Sunday, October 19, 2014

Star Trek 3x23 "All Our Yesterdays"

rating: ****
Memory Alpha summary

In Deep Space Nine, Dax finds herself in a situation where she can't join a civilization in a remarkable transition ("Meridian").  In Voyager, Tuvok undergoes a personality change ("Riddles").  Combine these and toss in time travel, and you have the ingredients for the last classic episode of the series.

By the end, the series had begun to spin its wheels.  Like the second season before it, the third season had lost much of what it had originally set out to do.  Creatively, it had been on autopilot.  "The Savage Curtain" was a chance to seize the kinds of opportunities the season had been exploring early on.  "All Our Yesterdays" was the last time it let loose.

It's an episode that revolves squarely on the familiar three leads, Kirk, Spock and McCoy.  Curiously, Kirk quickly goes on in a fairly classic, dull Kirk tangent.  It's much better understood to be a Spock and McCoy episode (in the tradition of DS9's "The Ascent" or Voyager's "Rise"), an opportunity to finally put them at odds, something that seemed inevitable from the moment they first shared a scene together.

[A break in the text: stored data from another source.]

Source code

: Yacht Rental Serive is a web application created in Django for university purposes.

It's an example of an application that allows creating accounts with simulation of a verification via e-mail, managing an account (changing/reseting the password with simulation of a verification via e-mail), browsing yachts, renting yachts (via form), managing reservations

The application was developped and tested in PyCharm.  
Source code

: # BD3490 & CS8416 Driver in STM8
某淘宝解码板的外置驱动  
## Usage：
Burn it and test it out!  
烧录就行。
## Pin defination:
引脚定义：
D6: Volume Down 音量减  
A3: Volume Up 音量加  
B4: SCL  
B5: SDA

All three have visited a world about to be destroyed by its star going supernova.  Its citizens have devised a brilliant solution to their dilemma: relocating to the world's past.  It's a concept the episode exploits well, although curiously, where Kirk's elements otherwise squander it with typical trivial danger, these scenes still make clear that integration and memory were very much on the survivors' minds and as such are still worthwhile to the whole experience.

Still, it's Spock behaving atypically that proves the best incentive to watch this one.
via Star Trek
Unlike the random romance of "The Cloud Minders," there's great care to explain everything that happens to Spock in "Yesterdays," its relevance to the character, and significance.  That alone makes the episode special, but it's overall a great concept executed dynamically, exactly what you expect from Star Trek at its best.  With time travel such an important motif of the franchise, to stand out any one such story has to do something unique.  "Yesterdays" certainly does that.  It's an episode that could easily be revisited as a movie, even.  Just saying.